# [TASK ITEM]
Repeat the data precisely as given.

# [STORED DATA]
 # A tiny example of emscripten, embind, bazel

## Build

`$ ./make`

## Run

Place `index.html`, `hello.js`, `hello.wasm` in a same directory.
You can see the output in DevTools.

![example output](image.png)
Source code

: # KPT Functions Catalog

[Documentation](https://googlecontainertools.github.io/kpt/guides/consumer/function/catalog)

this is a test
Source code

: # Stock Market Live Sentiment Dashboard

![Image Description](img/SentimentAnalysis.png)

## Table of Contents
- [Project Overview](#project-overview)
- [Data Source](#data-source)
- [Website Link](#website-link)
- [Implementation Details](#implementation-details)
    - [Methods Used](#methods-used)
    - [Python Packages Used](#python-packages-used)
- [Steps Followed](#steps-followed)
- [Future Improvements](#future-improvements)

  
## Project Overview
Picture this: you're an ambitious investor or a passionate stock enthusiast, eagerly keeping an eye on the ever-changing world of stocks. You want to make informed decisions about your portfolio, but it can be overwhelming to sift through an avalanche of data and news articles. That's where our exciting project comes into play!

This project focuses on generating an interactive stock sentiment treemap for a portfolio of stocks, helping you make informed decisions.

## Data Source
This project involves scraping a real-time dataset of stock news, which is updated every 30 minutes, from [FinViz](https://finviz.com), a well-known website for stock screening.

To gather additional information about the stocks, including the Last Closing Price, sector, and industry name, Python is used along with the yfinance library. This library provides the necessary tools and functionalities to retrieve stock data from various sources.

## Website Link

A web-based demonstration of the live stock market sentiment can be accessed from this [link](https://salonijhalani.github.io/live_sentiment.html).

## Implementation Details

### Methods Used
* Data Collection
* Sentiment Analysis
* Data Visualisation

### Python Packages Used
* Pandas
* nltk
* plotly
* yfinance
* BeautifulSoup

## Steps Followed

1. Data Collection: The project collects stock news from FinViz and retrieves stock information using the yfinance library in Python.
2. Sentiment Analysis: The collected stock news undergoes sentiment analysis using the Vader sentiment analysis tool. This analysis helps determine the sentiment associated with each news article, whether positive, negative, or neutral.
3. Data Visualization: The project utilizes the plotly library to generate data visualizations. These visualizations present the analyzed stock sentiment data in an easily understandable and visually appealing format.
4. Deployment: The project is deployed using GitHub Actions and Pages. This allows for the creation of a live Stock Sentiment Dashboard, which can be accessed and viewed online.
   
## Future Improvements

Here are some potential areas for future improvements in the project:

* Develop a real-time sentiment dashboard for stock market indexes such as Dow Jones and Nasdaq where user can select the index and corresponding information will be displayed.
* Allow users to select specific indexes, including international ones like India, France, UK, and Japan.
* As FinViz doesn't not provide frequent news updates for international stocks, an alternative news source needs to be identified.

# [RESULT FOR THIS EXERCISE]
 # A tiny example of emscripten, embind, bazel

## Build

`$ ./make`

## Run

Place `index.html`, `hello.js`, `hello.wasm` in a same directory.
You can see the output in DevTools.

![example output](image.png)
Source code

: # KPT Functions Catalog

[Documentation](https://googlecontainertools.github.io/kpt/guides/consumer/function/catalog)

this is a test
Source code

: # Stock Market Live Sentiment Dashboard

![Image Description](img/SentimentAnalysis.png)

## Table of Contents
- [Project Overview](#project-overview)
- [Data Source](#data-source)
- [Website Link](#website-link)
- [Implementation Details](#implementation-details)
    - [Methods Used](#methods-used)
    - [Python Packages Used](#python-packages-used)
- [Steps Followed](#steps-followed)
- [Future Improvements](#future-improvements)

  
## Project Overview
Picture this: you're an ambitious investor or a passionate stock enthusiast, eagerly keeping an eye on the ever-changing world of stocks. You want to make informed decisions about your portfolio, but it can be overwhelming to sift through an avalanche of data and news articles. That's where our exciting project comes into play!

This project focuses on generating an interactive stock sentiment treemap for a portfolio of stocks, helping you make informed decisions.

## Data Source
This project involves scraping a real-time dataset of stock news, which is updated every 30 minutes, from [FinViz](https://finviz.com), a well-known website for stock screening.

To gather additional information about the stocks, including the Last Closing Price, sector, and industry name, Python is used along with the yfinance library. This library provides the necessary tools and functionalities to retrieve stock data from various sources.

## Website Link

A web-based demonstration of the live stock market sentiment can be accessed from this [link](https://salonijhalani.github.io/live_sentiment.html).

## Implementation Details

### Methods Used
* Data Collection
* Sentiment Analysis
* Data Visualisation

### Python Packages Used
* Pandas
* nltk
* plotly
* yfinance
* BeautifulSoup

## Steps Followed

1. Data Collection: The project collects stock news from FinViz and retrieves stock information using the yfinance library in Python.
2. Sentiment Analysis: The collected stock news undergoes sentiment analysis using the Vader sentiment analysis tool. This analysis helps determine the sentiment associated with each news article, whether positive, negative, or neutral.
3. Data Visualization: The project utilizes the plotly library to generate data visualizations. These visualizations present the analyzed stock sentiment data in an easily understandable and visually appealing format.
4. Deployment: The project is deployed using GitHub Actions and Pages. This allows for the creation of a live Stock Sentiment Dashboard, which can be accessed and viewed online.
   
## Future Improvements

Here are some potential areas for future improvements in the project:

* Develop a real-time sentiment dashboard for stock market indexes such as Dow Jones and Nasdaq where user can select the index and corresponding information will be displayed.
* Allow users to select specific indexes, including international ones like India, France, UK, and Japan.
* As FinViz doesn't not provide frequent news updates for international stocks, an alternative news source needs to be identified.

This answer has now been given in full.